Entries shown below:

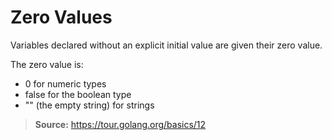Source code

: # Zero Values

Variables declared without an explicit initial value are given their zero value.

The zero value is:

* 0 for numeric types
* false for the boolean type
* "" (the empty string) for strings

> **Source:** https://tour.golang.org/basics/12
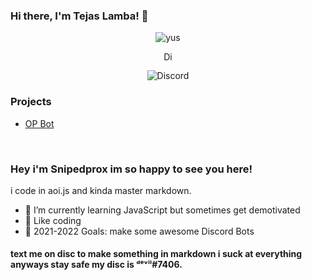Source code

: ### Hi there, I'm Tejas Lamba! 👋
<p align="center"> <img src="https://komarev.com/ghpvc/?username=Snipedprox" alt="yus" /> </p>
<p align='center'> <a href="https://discord.gg/Tccx7F7mMj">
  <img align="center" alt="Discord Server" width="16px" src="https://cdn.jsdelivr.net/npm/simple-icons@v3/icons/discord.svg" />
</a> </p>

<p align="center"> <img src="https://discord.c99.nl/widget/theme-3/502406420453654529.png" alt="Discord" /> </p>

### Projects
 - [OP Bot](https://github.com/Snipedprox/OP_Bot)




 
<br />

### Hey i'm Snipedprox im so happy to see you here! &nbsp;

i code in aoi.js and kinda master markdown.
 - 🌱 I’m currently learning JavaScript but sometimes get demotivated
- 💬 Like coding
- 🥅 2021-2022 Goals: make some awesome Discord Bots


 

#### text me on disc to make something in markdown i suck at everything anyways stay safe my disc is ᵈᵉᵛⁱˡ#7406.

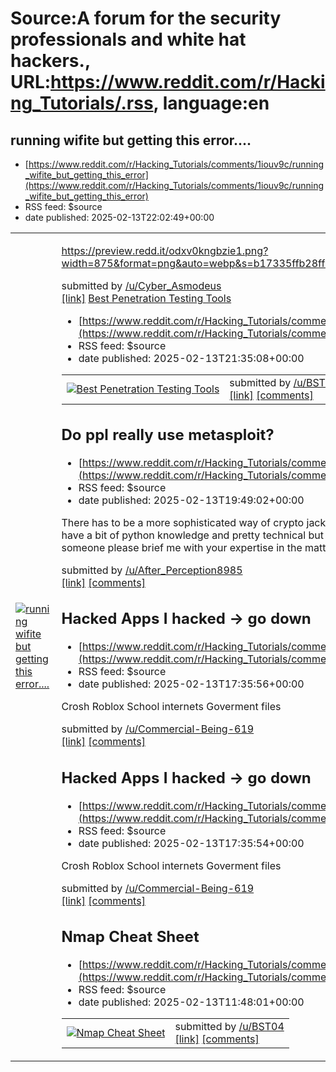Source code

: # Source:A forum for the security professionals and white hat hackers., URL:https://www.reddit.com/r/Hacking_Tutorials/.rss, language:en

## running wifite but getting this error....
 - [https://www.reddit.com/r/Hacking_Tutorials/comments/1iouv9c/running_wifite_but_getting_this_error](https://www.reddit.com/r/Hacking_Tutorials/comments/1iouv9c/running_wifite_but_getting_this_error)
 - RSS feed: $source
 - date published: 2025-02-13T22:02:49+00:00

<table> <tr><td> <a href="https://www.reddit.com/r/Hacking_Tutorials/comments/1iouv9c/running_wifite_but_getting_this_error/"> <img src="https://b.thumbs.redditmedia.com/XT3FAmW1EiSw8FNahuZ5wjr_Kknqi2sMhIgTtb6qXpw.jpg" alt="running wifite but getting this error...." title="running wifite but getting this error...." /> </a> </td><td> <!-- SC_OFF --><div class="md"><p><a href="https://preview.redd.it/odxv0kngbzie1.png?width=875&amp;format=png&amp;auto=webp&amp;s=b17335ffb28ff8ad2f302169a35c0f69b147dd5d">https://preview.redd.it/odxv0kngbzie1.png?width=875&amp;format=png&amp;auto=webp&amp;s=b17335ffb28ff8ad2f302169a35c0f69b147dd5d</a></p> </div><!-- SC_ON --> &#32; submitted by &#32; <a href="https://www.reddit.com/user/Cyber_Asmodeus"> /u/Cyber_Asmodeus </a> <br/> <span><a href="https://www.reddit.com/r/Hacking_Tutorials/comments/1iouv9c/running_wifite_but_getting_this_error/">[link]</a></span> &#32; <span><a href="https://www.reddit.com/r/Hacking_Tutorials/comments/1iouv9c/running_wifi

## Best Penetration Testing Tools
 - [https://www.reddit.com/r/Hacking_Tutorials/comments/1iou8n3/best_penetration_testing_tools](https://www.reddit.com/r/Hacking_Tutorials/comments/1iou8n3/best_penetration_testing_tools)
 - RSS feed: $source
 - date published: 2025-02-13T21:35:08+00:00

<table> <tr><td> <a href="https://www.reddit.com/r/Hacking_Tutorials/comments/1iou8n3/best_penetration_testing_tools/"> <img src="https://preview.redd.it/65yf7yzk4zie1.jpeg?width=640&amp;crop=smart&amp;auto=webp&amp;s=f2a1bfce8f01a6cd3ecf410a4320f68ebf0ac80b" alt="Best Penetration Testing Tools" title="Best Penetration Testing Tools" /> </a> </td><td> &#32; submitted by &#32; <a href="https://www.reddit.com/user/BST04"> /u/BST04 </a> <br/> <span><a href="https://i.redd.it/65yf7yzk4zie1.jpeg">[link]</a></span> &#32; <span><a href="https://www.reddit.com/r/Hacking_Tutorials/comments/1iou8n3/best_penetration_testing_tools/">[comments]</a></span> </td></tr></table>

## Do ppl really use metasploit?
 - [https://www.reddit.com/r/Hacking_Tutorials/comments/1iorrsf/do_ppl_really_use_metasploit](https://www.reddit.com/r/Hacking_Tutorials/comments/1iorrsf/do_ppl_really_use_metasploit)
 - RSS feed: $source
 - date published: 2025-02-13T19:49:02+00:00

<!-- SC_OFF --><div class="md"><p>There has to be a more sophisticated way of crypto jacking and I would like to know how it works. I have a bit of python knowledge and pretty technical but I’m definitely missing out on something . Can someone please brief me with your expertise in the matter </p> </div><!-- SC_ON --> &#32; submitted by &#32; <a href="https://www.reddit.com/user/After_Perception8985"> /u/After_Perception8985 </a> <br/> <span><a href="https://www.reddit.com/r/Hacking_Tutorials/comments/1iorrsf/do_ppl_really_use_metasploit/">[link]</a></span> &#32; <span><a href="https://www.reddit.com/r/Hacking_Tutorials/comments/1iorrsf/do_ppl_really_use_metasploit/">[comments]</a></span>

## Hacked Apps I hacked -> go down
 - [https://www.reddit.com/r/Hacking_Tutorials/comments/1iool83/hacked_apps_i_hacked_go_down](https://www.reddit.com/r/Hacking_Tutorials/comments/1iool83/hacked_apps_i_hacked_go_down)
 - RSS feed: $source
 - date published: 2025-02-13T17:35:56+00:00

<!-- SC_OFF --><div class="md"><p>Crosh Roblox School internets Goverment files </p> </div><!-- SC_ON --> &#32; submitted by &#32; <a href="https://www.reddit.com/user/Commercial-Being-619"> /u/Commercial-Being-619 </a> <br/> <span><a href="https://www.reddit.com/r/Hacking_Tutorials/comments/1iool83/hacked_apps_i_hacked_go_down/">[link]</a></span> &#32; <span><a href="https://www.reddit.com/r/Hacking_Tutorials/comments/1iool83/hacked_apps_i_hacked_go_down/">[comments]</a></span>

## Hacked Apps I hacked -> go down
 - [https://www.reddit.com/r/Hacking_Tutorials/comments/1iool7c/hacked_apps_i_hacked_go_down](https://www.reddit.com/r/Hacking_Tutorials/comments/1iool7c/hacked_apps_i_hacked_go_down)
 - RSS feed: $source
 - date published: 2025-02-13T17:35:54+00:00

<!-- SC_OFF --><div class="md"><p>Crosh Roblox School internets Goverment files </p> </div><!-- SC_ON --> &#32; submitted by &#32; <a href="https://www.reddit.com/user/Commercial-Being-619"> /u/Commercial-Being-619 </a> <br/> <span><a href="https://www.reddit.com/r/Hacking_Tutorials/comments/1iool7c/hacked_apps_i_hacked_go_down/">[link]</a></span> &#32; <span><a href="https://www.reddit.com/r/Hacking_Tutorials/comments/1iool7c/hacked_apps_i_hacked_go_down/">[comments]</a></span>

## Nmap Cheat Sheet
 - [https://www.reddit.com/r/Hacking_Tutorials/comments/1iohb7z/nmap_cheat_sheet](https://www.reddit.com/r/Hacking_Tutorials/comments/1iohb7z/nmap_cheat_sheet)
 - RSS feed: $source
 - date published: 2025-02-13T11:48:01+00:00

<table> <tr><td> <a href="https://www.reddit.com/r/Hacking_Tutorials/comments/1iohb7z/nmap_cheat_sheet/"> <img src="https://preview.redd.it/5chrypvi9wie1.jpeg?width=640&amp;crop=smart&amp;auto=webp&amp;s=7079f896626288eb6546eaed646171a61b60e70e" alt="Nmap Cheat Sheet" title="Nmap Cheat Sheet" /> </a> </td><td> &#32; submitted by &#32; <a href="https://www.reddit.com/user/BST04"> /u/BST04 </a> <br/> <span><a href="https://i.redd.it/5chrypvi9wie1.jpeg">[link]</a></span> &#32; <span><a href="https://www.reddit.com/r/Hacking_Tutorials/comments/1iohb7z/nmap_cheat_sheet/">[comments]</a></span> </td></tr></table>

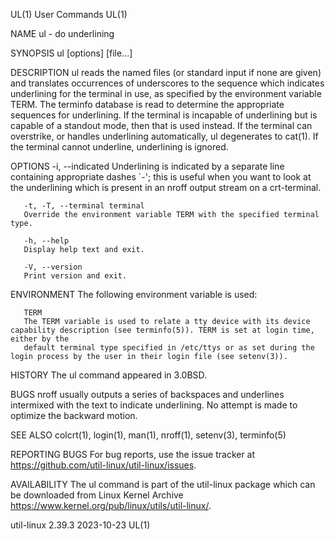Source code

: UL(1)									 User Commands									 UL(1)

NAME
       ul - do underlining

SYNOPSIS
       ul [options] [file...]

DESCRIPTION
       ul reads the named files (or standard input if none are given) and translates occurrences of underscores to the sequence which indicates underlining
       for the terminal in use, as specified by the environment variable TERM. The terminfo database is read to determine the appropriate sequences for
       underlining. If the terminal is incapable of underlining but is capable of a standout mode, then that is used instead. If the terminal can overstrike,
       or handles underlining automatically, ul degenerates to cat(1). If the terminal cannot underline, underlining is ignored.

OPTIONS
       -i, --indicated
	   Underlining is indicated by a separate line containing appropriate dashes `-'; this is useful when you want to look at the underlining which is
	   present in an nroff output stream on a crt-terminal.

       -t, -T, --terminal terminal
	   Override the environment variable TERM with the specified terminal type.

       -h, --help
	   Display help text and exit.

       -V, --version
	   Print version and exit.

ENVIRONMENT
       The following environment variable is used:

       TERM
	   The TERM variable is used to relate a tty device with its device capability description (see terminfo(5)). TERM is set at login time, either by the
	   default terminal type specified in /etc/ttys or as set during the login process by the user in their login file (see setenv(3)).

HISTORY
       The ul command appeared in 3.0BSD.

BUGS
       nroff usually outputs a series of backspaces and underlines intermixed with the text to indicate underlining. No attempt is made to optimize the
       backward motion.

SEE ALSO
       colcrt(1), login(1), man(1), nroff(1), setenv(3), terminfo(5)

REPORTING BUGS
       For bug reports, use the issue tracker at https://github.com/util-linux/util-linux/issues.

AVAILABILITY
       The ul command is part of the util-linux package which can be downloaded from Linux Kernel Archive
       <https://www.kernel.org/pub/linux/utils/util-linux/>.

util-linux 2.39.3							  2023-10-23									 UL(1)
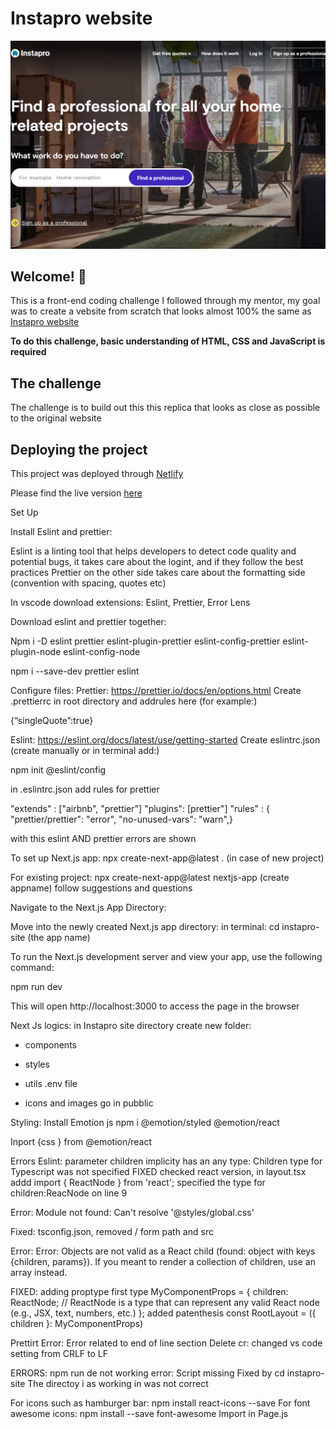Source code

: # Instapro website

![Instapro ](/images/instapro-preview.PNG)

## Welcome! 👋

This is a front-end coding challenge I followed through my mentor, my goal was to create a vebsite from scratch that looks almost 100% the same as [Instapro website](https://www.instapro.it/)


**To do this challenge,  basic understanding of HTML, CSS and JavaScript is required**

## The challenge

The challenge is to build out this this replica that looks as close as possible to the original website



## Deploying the project

This project was deployed through [Netlify](https://www.netlify.com/)

Please find the live version [here](as-instapro-replica.netlify.app)


Set Up

Install Eslint and prettier: 

Eslint is a linting tool that helps developers to detect code quality and potential bugs, it takes care about the logint, and if they follow the best practices
Prettier on the other side takes care about the formatting side (convention with spacing, quotes etc)

In vscode download extensions:
Eslint, Prettier, Error Lens

Download eslint and prettier together: 

Npm i -D eslint prettier eslint-plugin-prettier eslint-config-prettier eslint-plugin-node eslint-config-node

npm i --save-dev  prettier eslint

Configure  files:
Prettier: https://prettier.io/docs/en/options.html
Create .prettierrc in root directory and addrules here (for example:)


{“singleQuote”:true}

Eslint: https://eslint.org/docs/latest/use/getting-started
Create eslintrc.json (create manually or in terminal add:)

npm init @eslint/config

in .eslintrc.json add rules for prettier

"extends" : ["airbnb", "prettier"]
"plugins": [prettier"]
"rules" : {
"prettier/prettier": "error",
"no-unused-vars": "warn",}

with this eslint AND prettier errors are shown


To set up Next.js app:
npx create-next-app@latest . (in case of new project)

For existing project:
npx create-next-app@latest nextjs-app (create appname)
follow suggestions and questions

Navigate to the Next.js App Directory:

Move into the newly created Next.js app directory:
in terminal: cd instapro-site (the app name)

To run the Next.js development server and view your app, use the following command:

npm run dev

This will open http://localhost:3000 to access the page in the browser

Next Js logics:
in Instapro site directory create new folder:
- components
- styles 
- utils
.env file

- icons and images go in pubblic

Styling:
Install Emotion js 
npm i @emotion/styled @emotion/react

Inport {css } from @emotion/react

Errors
Eslint: parameter children implicity has an any type: 
Children type for Typescript was not specified
FIXED
checked react version, 
in layout.tsx addd import { ReactNode } from 'react';
specified the type for children:ReacNode on line 9 

Error: Module not found: Can't resolve '@styles/global.css'


Fixed:
tsconfig.json, removed / form path and src


Error: Error: Objects are not valid as a React child (found: object with keys {children, params}). If you meant to render a collection of children, use an array instead.

FIXED:
adding proptype first 
type MyComponentProps = {
  children: ReactNode; // ReactNode is a type that can represent any valid React node (e.g., JSX, text, numbers, etc.)
};
added patenthesis
const RootLayout = ({ children }: MyComponentProps)

Prettirt Error: Error related to end of line section
Delete cr: changed vs code setting from CRLF to LF

ERRORS:
npm run de  not working error: Script missing
Fixed by cd instapro-site
The directoy i as working in was not correct

For icons such as hamburger bar: npm install react-icons --save
For font awesome icons: npm install --save font-awesome
Import in Page.js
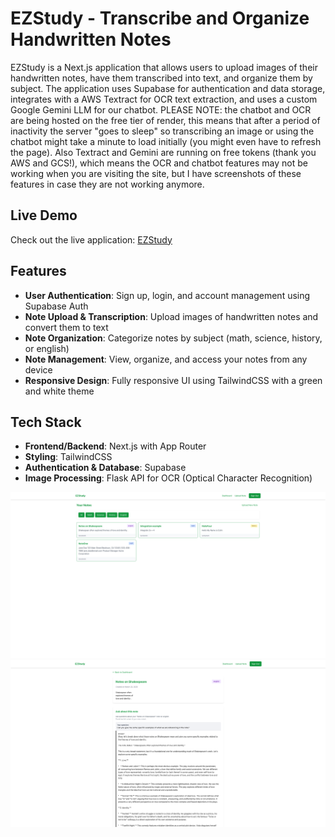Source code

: # EZStudy - Transcribe and Organize Handwritten Notes 

EZStudy is a Next.js application that allows users to upload images of their handwritten notes, have them transcribed into text, and organize them by subject. The application uses Supabase for authentication and data storage, integrates with a AWS Textract for OCR text extraction, and uses a custom Google Gemini LLM for our chatbot. PLEASE NOTE: the chatbot and OCR are being hosted on the free tier of render, this means that after a period of inactivity the server "goes to sleep" so transcribing an image or using the chatbot might take a minute to load initially (you might even have to refresh the page). Also Textract and Gemini are running on free tokens (thank you AWS and GCS!), which means the OCR and chatbot features may not be working when you are visiting the site, but I have screenshots of these features in case they are not working anymore.

## Live Demo

Check out the live application: [EZStudy](https://idontwantto.study/auth/login)

## Features

- **User Authentication**: Sign up, login, and account management using Supabase Auth
- **Note Upload & Transcription**: Upload images of handwritten notes and convert them to text
- **Note Organization**: Categorize notes by subject (math, science, history, or english)
- **Note Management**: View, organize, and access your notes from any device
- **Responsive Design**: Fully responsive UI using TailwindCSS with a green and white theme

## Tech Stack

- **Frontend/Backend**: Next.js with App Router
- **Styling**: TailwindCSS
- **Authentication & Database**: Supabase
- **Image Processing**: Flask API for OCR (Optical Character Recognition)

![Study App UI](./public/images/studyappUI.png)
![Chat Bot UI](./public/images/chatbotUI.png)

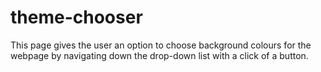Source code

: # theme-chooser

This page gives the user an option to choose background colours for the webpage by navigating down the drop-down list
with a click of a button.
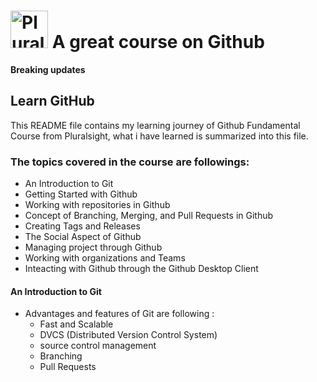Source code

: # <a href='http://pluralsight.com'><img src='https://gillcleerenpluralsight.blob.core.windows.net/files/pluralsight.png' height='60' alt='Pluralsight Logo' /></a> A great course on Github

**Breaking updates**

## Learn GitHub
This README file contains my learning journey of Github Fundamental Course from Pluralsight, what i have learned is summarized into this file.

### The topics covered in the course are followings: 
 - An Introduction to Git
 - Getting Started with Github
 - Working with repositories in Github
 - Concept of Branching, Merging, and Pull Requests in Github
 - Creating Tags and Releases
 - The Social Aspect of Github
 - Managing project through Github
 - Working with organizations and Teams
 - Inteacting with Github through the Github Desktop Client
 
#### An Introduction to Git
- Advantages and features of Git are following : 
  * Fast and Scalable
  * DVCS (Distributed Version Control System)
  * source control management
  * Branching
  * Pull Requests

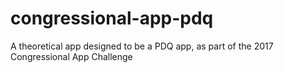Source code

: # congressional-app-pdq
A theoretical app designed to be a PDQ app, as part of the 2017 Congressional App Challenge
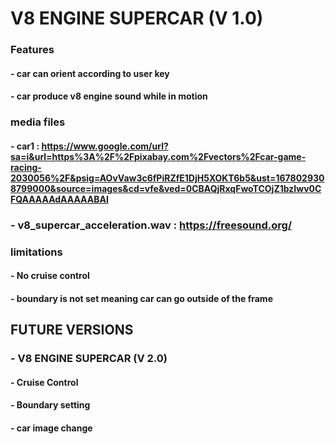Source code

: # V8 ENGINE SUPERCAR (V 1.0)



### Features
####    - car can orient according to user key
####    - car produce v8 engine sound while in motion

### media files
#### - car1 : https://www.google.com/url?sa=i&url=https%3A%2F%2Fpixabay.com%2Fvectors%2Fcar-game-racing-2030056%2F&psig=AOvVaw3c6fPiRZfE1DjH5XOKT6b5&ust=1678029308799000&source=images&cd=vfe&ved=0CBAQjRxqFwoTCOjZ1bzIwv0CFQAAAAAdAAAAABAI
      
###  - v8_supercar_acceleration.wav : https://freesound.org/

### limitations
   
#### - No cruise control
#### - boundary is not set meaning car can go outside of the frame

## FUTURE VERSIONS

###  - V8 ENGINE SUPERCAR (V 2.0)
####         -    Cruise Control
####         -    Boundary setting
####         -    car image change
  
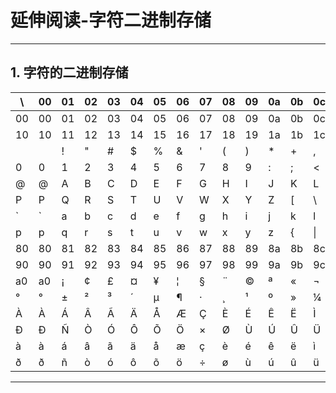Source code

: # 延伸阅读-字符二进制存储

---

## 1. 字符的二进制存储

| \ |00|01|02|03|04|05|06|07|08|09|0a|0b|0c|0d|0e|0f|
|---|---|---|---|---|---|---|---|---|---|---|---|---|---|---|---|---|
|00|00|01|02|03|04|05|06|07|08|09|0a|0b|0c|0d|0e|0f|
|10|10|11|12|13|14|15|16|17|18|19|1a|1b|1c|1d|1e|1f|
|   |   | ! | " | # | $ | % | & | ' | ( | ) | * | + | , | - | . | / |
| 0 | 0 | 1 | 2 | 3 | 4 | 5 | 6 | 7 | 8 | 9 | : | ; | < | = | > | ? |
| @ | @ | A | B | C | D | E | F | G | H | I | J | K | L | M | N | O |
| P | P | Q | R | S | T | U | V | W | X | Y | Z | [ | \ | ] | ^ | _ |
| ` | ` | a | b | c | d | e | f | g | h | i | j | k | l | m | n | o |
| p | p | q | r | s | t | u | v | w | x | y | z | { | \| | } | ~ |7f|
|80|80|81|82|83|84|85|86|87|88|89|8a|8b|8c|8d|8e|8f|
|90|90|91|92|93|94|95|96|97|98|99|9a|9b|9c|9d|9e|9f|
|a0|a0| ¡ | ¢ | £ | ¤ | ¥ | ¦ | § | ¨ | © | ª | « | ¬ | ­ | ® | ¯ |
| ° | ° | ± | ² | ³ | ´ | µ | ¶ | · | ¸ | ¹ | º | » | ¼ | ½ | ¾ | ¿ |
| À | À | Á | Â | Ã | Ä | Å | Æ | Ç | È | É | Ê | Ë | Ì | Í | Î | Ï |
| Ð | Ð | Ñ | Ò | Ó | Ô | Õ | Ö | × | Ø | Ù | Ú | Û | Ü | Ý | Þ | ß |
| à | à | á | â | ã | ä | å | æ | ç | è | é | ê | ë | ì | í | î | ï |
| ð | ð | ñ | ò | ó | ô | õ | ö | ÷ | ø | ù | ú | û | ü | ý | þ | ÿ |

---




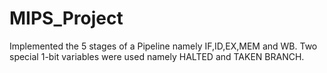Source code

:# MIPS_Project
Implemented the 5 stages of a Pipeline  namely IF,ID,EX,MEM and WB.
Two special 1-bit variables were used namely HALTED and TAKEN BRANCH.

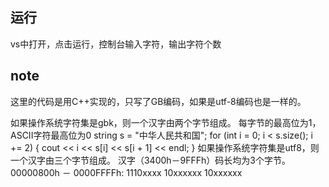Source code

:## 运行

vs中打开，点击运行，控制台输入字符，输出字符个数



## note

这里的代码是用C++实现的，只写了GB编码，如果是utf-8编码也是一样的。



如果操作系统字符集是gbk，则一个汉字由两个字节组成。
每字节的最高位为1，ASCII字符最高位为0
string s = "中华人民共和国";
	for (int i = 0; i < s.size(); i += 2) {
		cout << i << s[i] << s[i + 1] << endl;
	}
如果操作系统字符集是utf8，则一个汉字由三个字节组成。
汉字（3400h－9FFFh）码长均为3个字节。
00000800h － 0000FFFFh:  1110xxxx 10xxxxxx 10xxxxxx 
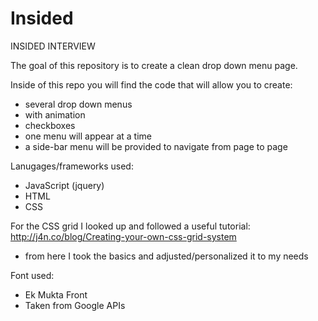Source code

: # Insided

INSIDED INTERVIEW 

The goal of this repository is to create a clean drop down menu page.		
		
 Inside of this repo you will find the code that will allow you to create:		
 - several drop down menus		
 - with animation		
 - checkboxes		
 - one menu will appear at a time		
 - a side-bar menu will be provided to navigate from page to page		
 		
Lanugages/frameworks used:		
 - JavaScript (jquery)		
 - HTML		
 - CSS		
 		
For the CSS grid I looked up and followed a useful tutorial:		
http://j4n.co/blog/Creating-your-own-css-grid-system		
 - from here I took the basics and adjusted/personalized it to my needs		
 		
Font used:		
 - Ek Mukta Front		
 - Taken from Google APIs
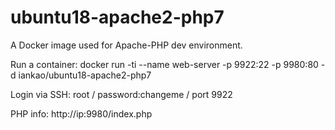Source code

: # ubuntu18-apache2-php7

A Docker image used for Apache-PHP dev environment.

Run a container:
docker run -ti --name web-server -p 9922:22 -p 9980:80 -d iankao/ubuntu18-apache2-php7

Login via SSH:
root / password:changeme / port 9922

PHP info:
http://ip:9980/index.php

End of Entries shown.

Reproduce each line of the records in which "useful" appears.

Response for this exercise:
	   Underlining is indicated by a separate line containing appropriate dashes `-'; this is useful when you want to look at the underlining which is
For the CSS grid I looked up and followed a useful tutorial:		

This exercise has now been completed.